Ravil Maganov, presidente do conselho da maior empresa privada de petróleo russa, a LUKoil, morreu no dia 1º de setembro após supostamente cair da janela do sexto andar do Hospital Clínico Central, segundo fontes policiais. Entretanto, em nota, a empresa disse que ele foi vitimado por “uma doença grave”. Mais informações divergentes surgiram em diversos veículos de mídia russos após a morte de Maganov. O jornal de negócios Kommersant informou que ele havia sido diagnosticado com uma doença cardiovascular grave, enquanto a agência de notícias Mash disse que ele sofria de depressão. Já a agência estatal Tass citou a hipótese de suicídio.

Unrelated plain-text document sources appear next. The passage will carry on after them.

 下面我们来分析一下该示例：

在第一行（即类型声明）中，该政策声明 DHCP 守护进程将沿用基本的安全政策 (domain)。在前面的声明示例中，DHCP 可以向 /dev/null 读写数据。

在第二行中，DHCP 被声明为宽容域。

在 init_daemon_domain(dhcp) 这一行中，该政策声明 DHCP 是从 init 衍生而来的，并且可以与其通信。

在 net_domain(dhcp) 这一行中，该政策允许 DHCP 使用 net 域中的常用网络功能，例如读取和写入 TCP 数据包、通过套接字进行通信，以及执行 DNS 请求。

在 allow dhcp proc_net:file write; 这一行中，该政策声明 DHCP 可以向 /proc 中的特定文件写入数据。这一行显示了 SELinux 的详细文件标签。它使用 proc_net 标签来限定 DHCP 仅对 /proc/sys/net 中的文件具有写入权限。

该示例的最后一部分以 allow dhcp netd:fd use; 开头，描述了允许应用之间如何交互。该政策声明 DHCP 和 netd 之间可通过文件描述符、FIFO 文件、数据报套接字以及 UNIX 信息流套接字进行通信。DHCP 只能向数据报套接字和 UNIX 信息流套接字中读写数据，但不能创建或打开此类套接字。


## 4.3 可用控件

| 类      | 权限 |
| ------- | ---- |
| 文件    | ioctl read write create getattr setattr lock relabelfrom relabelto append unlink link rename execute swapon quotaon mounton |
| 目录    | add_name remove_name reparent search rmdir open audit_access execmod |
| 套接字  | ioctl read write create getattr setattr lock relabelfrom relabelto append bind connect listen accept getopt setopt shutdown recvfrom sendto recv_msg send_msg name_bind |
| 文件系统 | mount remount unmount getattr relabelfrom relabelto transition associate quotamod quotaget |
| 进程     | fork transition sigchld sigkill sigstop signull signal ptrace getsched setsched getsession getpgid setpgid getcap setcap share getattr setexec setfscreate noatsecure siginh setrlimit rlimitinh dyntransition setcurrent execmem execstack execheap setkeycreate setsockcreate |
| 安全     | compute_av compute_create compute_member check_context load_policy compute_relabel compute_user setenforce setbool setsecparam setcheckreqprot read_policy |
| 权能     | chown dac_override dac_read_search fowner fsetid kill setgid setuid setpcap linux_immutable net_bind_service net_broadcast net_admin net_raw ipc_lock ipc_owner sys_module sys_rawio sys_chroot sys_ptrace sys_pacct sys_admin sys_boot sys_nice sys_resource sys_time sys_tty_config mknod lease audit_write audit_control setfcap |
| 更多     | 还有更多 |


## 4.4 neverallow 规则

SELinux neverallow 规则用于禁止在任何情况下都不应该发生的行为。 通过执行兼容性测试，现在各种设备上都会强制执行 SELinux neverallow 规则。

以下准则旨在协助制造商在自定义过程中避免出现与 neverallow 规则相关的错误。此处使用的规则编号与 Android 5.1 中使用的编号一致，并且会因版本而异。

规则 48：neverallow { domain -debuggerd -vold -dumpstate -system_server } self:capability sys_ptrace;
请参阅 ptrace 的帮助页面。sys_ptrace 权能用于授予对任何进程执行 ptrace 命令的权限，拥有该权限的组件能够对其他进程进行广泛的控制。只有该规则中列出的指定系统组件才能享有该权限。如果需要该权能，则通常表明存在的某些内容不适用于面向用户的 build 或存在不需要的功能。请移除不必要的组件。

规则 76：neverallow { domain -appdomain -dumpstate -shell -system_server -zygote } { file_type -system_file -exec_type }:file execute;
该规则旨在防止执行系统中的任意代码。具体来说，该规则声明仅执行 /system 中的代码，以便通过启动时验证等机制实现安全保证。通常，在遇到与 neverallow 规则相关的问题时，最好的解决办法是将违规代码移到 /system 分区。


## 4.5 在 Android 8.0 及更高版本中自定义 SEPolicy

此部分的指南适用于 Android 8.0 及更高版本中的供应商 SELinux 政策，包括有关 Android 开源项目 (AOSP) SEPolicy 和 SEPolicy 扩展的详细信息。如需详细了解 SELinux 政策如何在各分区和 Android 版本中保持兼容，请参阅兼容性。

Boris Berezovsky foi um oligarca russo que ajudou Putin a atingir o poder, mas que se desentendeu com o líder russo posteriormente e passou a ser crítico feroz do regime. Empresário e político, ele se beneficiou do período de liberalização econômica pós-soviético. Chegou a ser um dos homens mais ricos da Rússia, mas o mal-estar com o sucessor de Yeltsin o obrigou a fugir para a Inglaterra. Beresovsky foi vítima de várias tentativas de assassinato, mas nunca se calou. Mesmo no exílio, continuou a atacar Putin e alguns dos parceiros do presidente, como Roman Abramovich, dono do clube de futebol inglês Chelsea. Em 2013, aos 67 anos, ele foi encontrado morto em sua casa no condado de Surrey, nos arredores de Londres.
Boris Nemtsov, político em ascensão e crítico de Putin, foi baleado perto do Kremlin em 2015, um ano após manifestar forte oposição à presença russa em Donbass.
Outros nomes
A ativista de direitos humanos Natália Estemirova também foi morta a tiros, em 2009, assim como a jornalista Ana Politkovskaya, assassinada em 2006. O líder do partido anti-Kremlin Rússia Liberal Sergei Yushenkov foi assassinado da mesma maneira em 2003.

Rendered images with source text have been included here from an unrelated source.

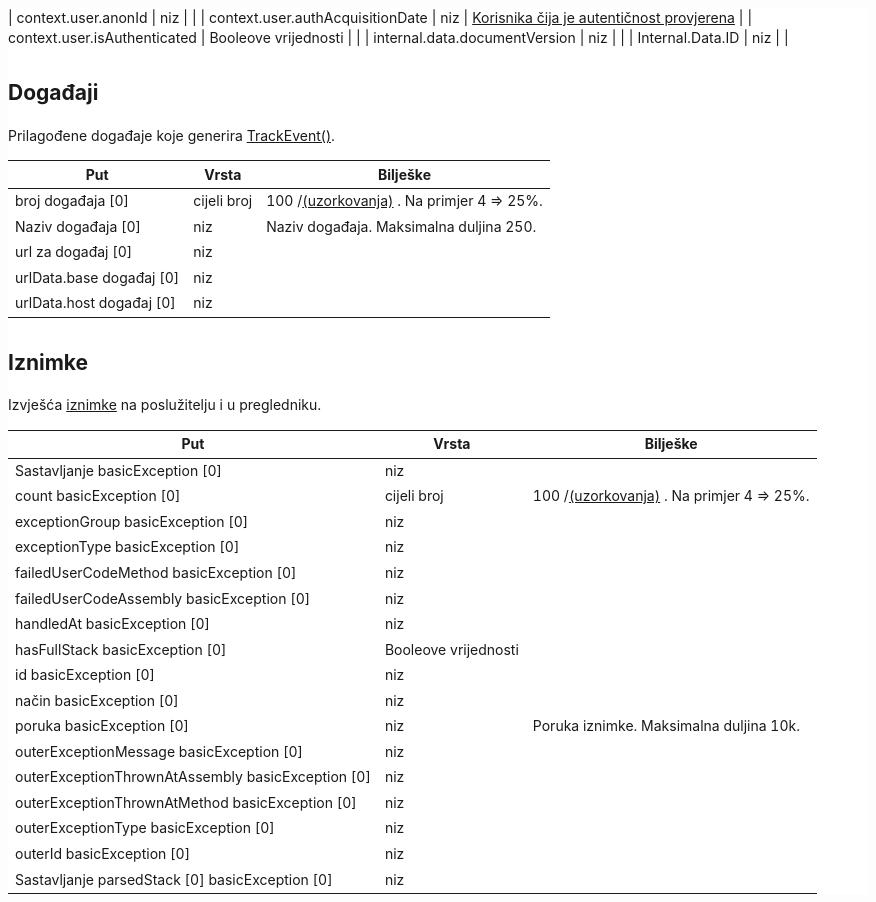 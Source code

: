 | context.user.anonId | niz | |
| context.user.authAcquisitionDate | niz | [Korisnika čija je autentičnost provjerena](app-insights-api-custom-events-metrics.md#authenticated-users) |
| context.user.isAuthenticated | Booleove vrijednosti | |
| internal.data.documentVersion | niz | |
| Internal.Data.ID | niz | |



## <a name="events"></a>Događaji

Prilagođene događaje koje generira [TrackEvent()](app-insights-api-custom-events-metrics.md#track-event). 


|Put|Vrsta|Bilješke|
|---|---|---|
| broj događaja [0] | cijeli broj | 100 /[(uzorkovanja)](app-insights-sampling.md) . Na primjer 4 =&gt; 25%. |
| Naziv događaja [0] | niz | Naziv događaja.  Maksimalna duljina 250. |
| url za događaj [0] | niz | |
| urlData.base događaj [0] | niz | |
| urlData.host događaj [0] | niz | |

## <a name="exceptions"></a>Iznimke

Izvješća [iznimke](app-insights-asp-net-exceptions.md) na poslužitelju i u pregledniku. 


|Put|Vrsta|Bilješke|
|---|---|---|
| Sastavljanje basicException [0] | niz | |
| count basicException [0] | cijeli broj | 100 /[(uzorkovanja)](app-insights-sampling.md) . Na primjer 4 =&gt; 25%. |
| exceptionGroup basicException [0] | niz | |
| exceptionType basicException [0] | niz | |niz | |
| failedUserCodeMethod basicException [0] | niz | |
| failedUserCodeAssembly basicException [0] | niz | |
| handledAt basicException [0] | niz | |
| hasFullStack basicException [0] | Booleove vrijednosti | |
| id basicException [0] | niz | |
| način basicException [0] | niz | |
| poruka basicException [0] | niz | Poruka iznimke. Maksimalna duljina 10k.|
| outerExceptionMessage basicException [0] | niz | |
| outerExceptionThrownAtAssembly basicException [0] | niz | |
| outerExceptionThrownAtMethod basicException [0] | niz | |
| outerExceptionType basicException [0] | niz | |
| outerId basicException [0] | niz | |
| Sastavljanje parsedStack [0] basicException [0] | niz | |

Já Leonid Shulman e Alexander Tyulakov foram encontrados mortos com notas de suicídio no início de 2022. Depois, no período de um mês, mais três executivos russos, Vasily Melnikov, Vladislav Avayev e Sergey Protosenya, igualmente morreram em aparentes “suicídios”.

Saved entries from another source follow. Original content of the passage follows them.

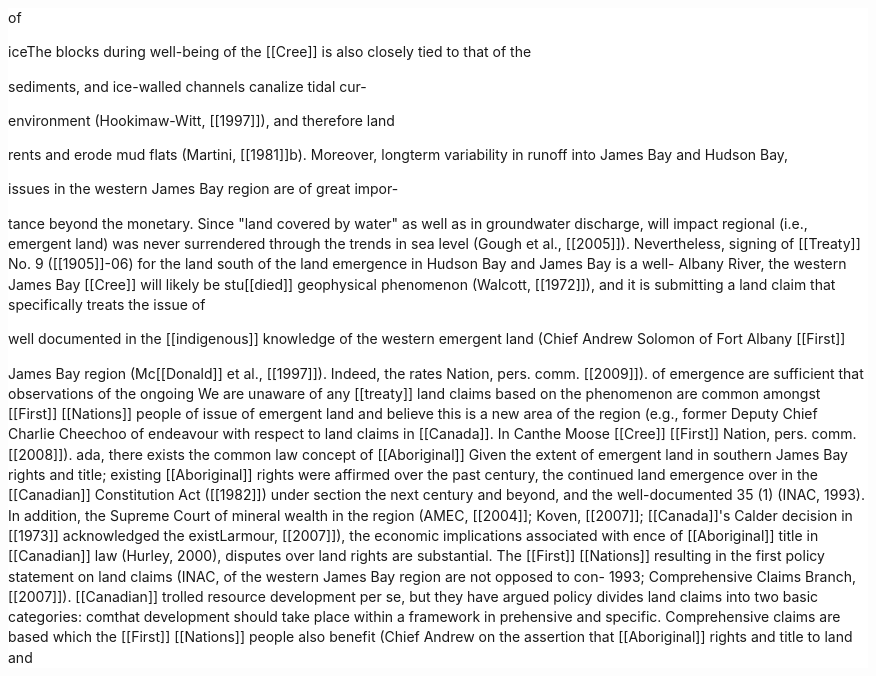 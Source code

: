 of

iceThe blocks
during
well-being of the [[Cree]] is also closely
tied to that of the

sediments, and ice-walled channels canalize tidal cur-

environment (Hookimaw-Witt, [[1997]]), and therefore land

rents and erode mud flats (Martini, [[1981]]b). Moreover, longterm variability in runoff into James Bay and Hudson Bay,

issues in the western James Bay region are of great impor-

tance beyond the monetary. Since "land covered by water"
as well as in groundwater discharge, will impact regional (i.e., emergent land) was never surrendered through the
trends in sea level (Gough et al., [[2005]]). Nevertheless, signing of [[Treaty]] No. 9 ([[1905]]-06) for the land south of the
land emergence in Hudson Bay and James Bay is a well- Albany River, the western James Bay [[Cree]] will likely be
stu[[died]] geophysical phenomenon (Walcott, [[1972]]), and it is submitting a land claim that specifically treats the issue of

well documented in the [[indigenous]] knowledge of the western emergent land (Chief Andrew Solomon of Fort Albany [[First]]

James Bay region (Mc[[Donald]] et al., [[1997]]). Indeed, the rates Nation, pers. comm. [[2009]]).
of emergence are sufficient that observations of the ongoing
We are unaware of any [[treaty]] land claims based on the
phenomenon are common amongst [[First]] [[Nations]] people of issue of emergent land and believe this is a new area of
the region (e.g., former Deputy Chief Charlie Cheechoo of endeavour with respect to land claims in [[Canada]]. In Canthe Moose [[Cree]] [[First]] Nation, pers. comm. [[2008]]).
ada, there exists the common law concept of [[Aboriginal]]
Given the extent of emergent land in southern James Bay rights and title; existing [[Aboriginal]] rights were affirmed
over the past century, the continued land emergence over in the [[Canadian]] Constitution Act ([[1982]]) under section
the next century and beyond, and the well-documented 35 (1) (INAC, 1993). In addition, the Supreme Court of
mineral wealth in the region (AMEC, [[2004]]; Koven, [[2007]]; [[Canada]]'s Calder decision in [[1973]] acknowledged the existLarmour, [[2007]]), the economic implications associated with ence of [[Aboriginal]] title in [[Canadian]] law (Hurley, 2000),
disputes over land rights are substantial. The [[First]] [[Nations]] resulting in the first policy statement on land claims (INAC,
of the western James Bay region are not opposed to con- 1993; Comprehensive Claims Branch, [[2007]]). [[Canadian]]
trolled resource development per se, but they have argued policy divides land claims into two basic categories: comthat development should take place within a framework in prehensive and specific. Comprehensive claims are based
which the [[First]] [[Nations]] people also benefit (Chief Andrew on the assertion that [[Aboriginal]] rights and title to land and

Um caso que atraiu atenção global, em maio de 2022, foi o de Andrei Krukovsky, proprietário de um resort em Sochi cujo corpo foi localizado no sopé de um penhasco. Uma semana depois, Aleksandr Subbotin, gerente de uma empresa de gás russa, morreu na casa de um xamã de Moscou, após ter sido supostamente intoxicado com veneno de sapo.
Há mais casos ligados. Yuri Voronov, encontrado boiando em sua piscina no subúrbio de São Petersburgo com um ferimento de bala na cabeça em julho de 2022. Dan Rapoport, crítico de Putin nascido na Letônia, que aparentemente caiu da janela de seu apartamento em Washington, a um quilômetro e meio da Casa Branca. E diretor de TI Grigory Kochenov, que caiu de uma sacada.
Alvo potencial
E já existe um candidato a se juntar aos demais. Igor “Strelkov” Girkin cometeu o mesmo pecado de Navalny e Prigozhin: rivalizou com Putin. O nacionalista foi um importante comandante das forças separatistas pró-Moscou que lutaram pela independência de Donetsk em 2014, mas virou-se contra o governo russo quando passou a classificar como “muito gentil” a estratégia do país na guerra da Ucrânia.
Conforme as críticas aumentavam, a ponto de chamar Putin de “crápula”, segundo o site Observador, Strelkov entrou na lista de alvos do governo russo e acabou preso em julho de 2023 por “extremismo”. Bastante popular entre seus seguidores e especialmente influente no meio militar, com suas postagens no Telegram, resolveu apostar ainda mais alto e se lançou extraoficialmente como candidato à presidência.
Como Navalny, Strelkov não dá sinais de que se calará, o que faz dele um forte candidato a ter o mesmo destino que os muitos críticos de Putin neutralizados.